Making Art Making Money FAQ
- Grants for individual fine artists are rare, and the competition is steep.
- Fine artists can not make a living by merely showing their art; they must sell, which they do not learn in art school.
- Art school academics have earned a solid reputation for shaming students for having any concerns about making money from their art.
- Rarely will fine artists find representation.
- Even more rare is an art representative who reliably sells enough art to sustain the artists they’re being paid to represent.
- Only representatives dealing in the secondary art market buy fine art.
- Art representatives typically consign tax-free fine art inventory and charge fine artists hefty sales commissions of 50%-70% when and if they sell their art.
- Fine artists who are making a living develop relationships with their customers and sell their art directly.
- Art representatives prevent fine artists from having contact with their collectors.
- No small business owner can survive without the ability to contact their customers to cultivate repeat and referral sales.
- Without knowing their customers, artists face a conservative annual loss of 80% in art sales, where they could have kept 100% of their money.
- Art representatives often limit artists from selling their work or working with other representatives by forcing artists to sign exclusivity agreements, even though this predatory practice is illegal in many jurisdictions.
- Even if representatives sell enough work to sustain an artist, inevitably, the artist is displaced by another whose work is easier to sell.
- Even if representatives sell enough work to sustain an artist, the art gallery will join the increasing numbers going out of business.
- Artist representatives represent their interests, not the artist’s interest.
- Artist representatives don’t make a financial investment in the inventory that they’re charged with selling.
- The scarcity and permission-based art establishment has been broken for far too long, causing countless fine artists to despair.
- Despite a commonly perceived promise, art representatives systematically disempower fine artists by severely limiting an artist’s ability to sell their work.
- The establishment has a financial disincentive to repair itself.
- Constructive reforms can only come from outside the establishment.
- Fine artists must take their power back by selling more of their art and making more money with dignity.
- Obviously, there are no guarantees that fine artists, that anyone, will succeed.
- However, it’s guaranteed that if a small business owner can not connect with its own customers, the business is headed for catastrophic failure.
- Our vision is that one day, fine artists will no longer live in a society expecting them to fail and a culture celebrating their suffering.
- Until then, fine artists will tend to live up to these universally low expectations.
- Someday, we will rewrite art history, and the common long-standing narrative that fine artists must be poor and suffer for their art will shift into the real examples of fine artists making a respectable and inspiring living.

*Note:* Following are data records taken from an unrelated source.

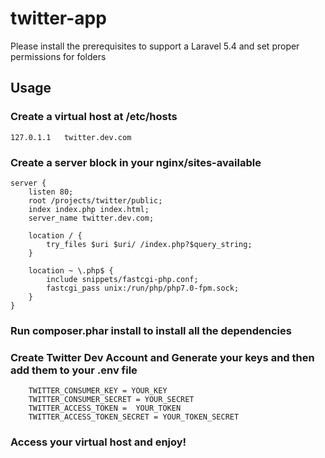 # twitter-app
Please install the prerequisites to support a Laravel 5.4 and set proper permissions for folders

## Usage

### Create a virtual host at /etc/hosts
```
127.0.1.1	twitter.dev.com
```
### Create a server block in your nginx/sites-available

```
server {
    listen 80;
    root /projects/twitter/public;
    index index.php index.html;
    server_name twitter.dev.com;

    location / {
        try_files $uri $uri/ /index.php?$query_string;
    }

    location ~ \.php$ {
        include snippets/fastcgi-php.conf;
        fastcgi_pass unix:/run/php/php7.0-fpm.sock;
    }
}
```
### Run composer.phar install to install all the dependencies

### Create Twitter Dev Account and Generate your keys and then add them to your .env file
```
	TWITTER_CONSUMER_KEY = YOUR_KEY
	TWITTER_CONSUMER_SECRET = YOUR_SECRET
	TWITTER_ACCESS_TOKEN = 	YOUR_TOKEN
	TWITTER_ACCESS_TOKEN_SECRET = YOUR_TOKEN_SECRET
```
### Access your virtual host and enjoy! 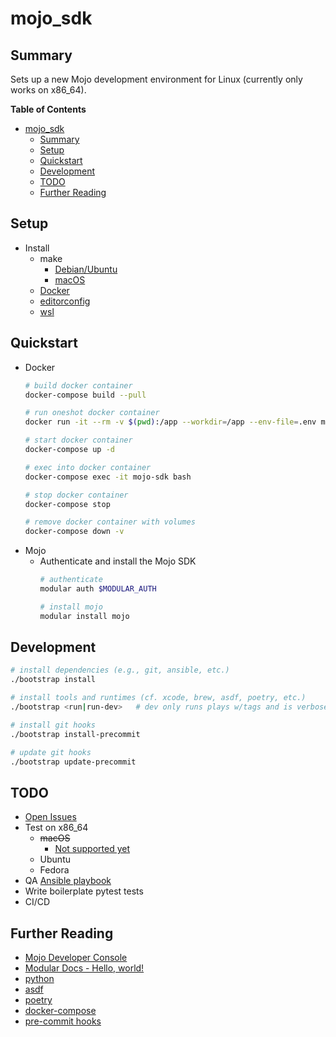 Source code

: # mojo_sdk

## Summary
Sets up a new Mojo development environment for Linux (currently only works on x86_64).

**Table of Contents**
* [mojo\_sdk](#mojo_sdk)
  * [Summary](#summary)
  * [Setup](#setup)
  * [Quickstart](#quickstart)
  * [Development](#development)
  * [TODO](#todo)
  * [Further Reading](#further-reading)

## Setup
* Install
  * make
    * [Debian/Ubuntu](https://www.gnu.org/software/make/)
    * [macOS](https://www.freecodecamp.org/news/install-xcode-command-line-tools/)
  * [Docker](https://docs.docker.com/get-docker/)
  * [editorconfig](https://editorconfig.org/)
  * [wsl](https://docs.microsoft.com/en-us/windows/wsl/setup/environment)

## Quickstart
* Docker
    ```bash
    # build docker container
    docker-compose build --pull

    # run oneshot docker container
    docker run -it --rm -v $(pwd):/app --workdir=/app --env-file=.env mojo_sdk-app bash

    # start docker container
    docker-compose up -d

    # exec into docker container
    docker-compose exec -it mojo-sdk bash

    # stop docker container
    docker-compose stop

    # remove docker container with volumes
    docker-compose down -v
    ```
* Mojo
  * Authenticate and install the Mojo SDK
    ```bash
    # authenticate
    modular auth $MODULAR_AUTH

    # install mojo
    modular install mojo
    ```

## Development
```bash
# install dependencies (e.g., git, ansible, etc.)
./bootstrap install

# install tools and runtimes (cf. xcode, brew, asdf, poetry, etc.)
./bootstrap <run|run-dev>   # dev only runs plays w/tags and is verbose

# install git hooks
./bootstrap install-precommit

# update git hooks
./bootstrap update-precommit
```

## TODO
* [Open Issues](https://github.com/pythoninthegrass/mojo_sdk/issues)
* Test on x86_64
  * ~~macOS~~
    * [Not supported yet](https://github.com/modularml/mojo/issues/510)
  * Ubuntu
  * Fedora
* QA [Ansible playbook](ansible/playbook.yml)
* Write boilerplate pytest tests
* CI/CD

## Further Reading
* [Mojo Developer Console](https://developer.modular.com/download)
* [Modular Docs - Hello, world!](https://docs.modular.com/mojo/manual/get-started/hello-world.html)
* [python](https://www.python.org/)
* [asdf](https://asdf-vm.com/guide/getting-started.html#_2-download-asdf)
* [poetry](https://python-poetry.org/docs/)
* [docker-compose](https://docs.docker.com/compose/install/)
* [pre-commit hooks](https://pre-commit.com/)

- Art historians will recognize the entrepreneurial facets of the lives of the most successful artists in history and present a less distorted view of the business of fine art.
- Fine artists don’t sell goods or services; our product is emotion, which is completely subjective and falls outside the control of art critics.
- The world needs art because it connects us with our humanity.
- People who care about art care about the artist, not the middleman, and they prefer to support fine artists by buying from them directly.
- People who care about art don’t care about the middleman.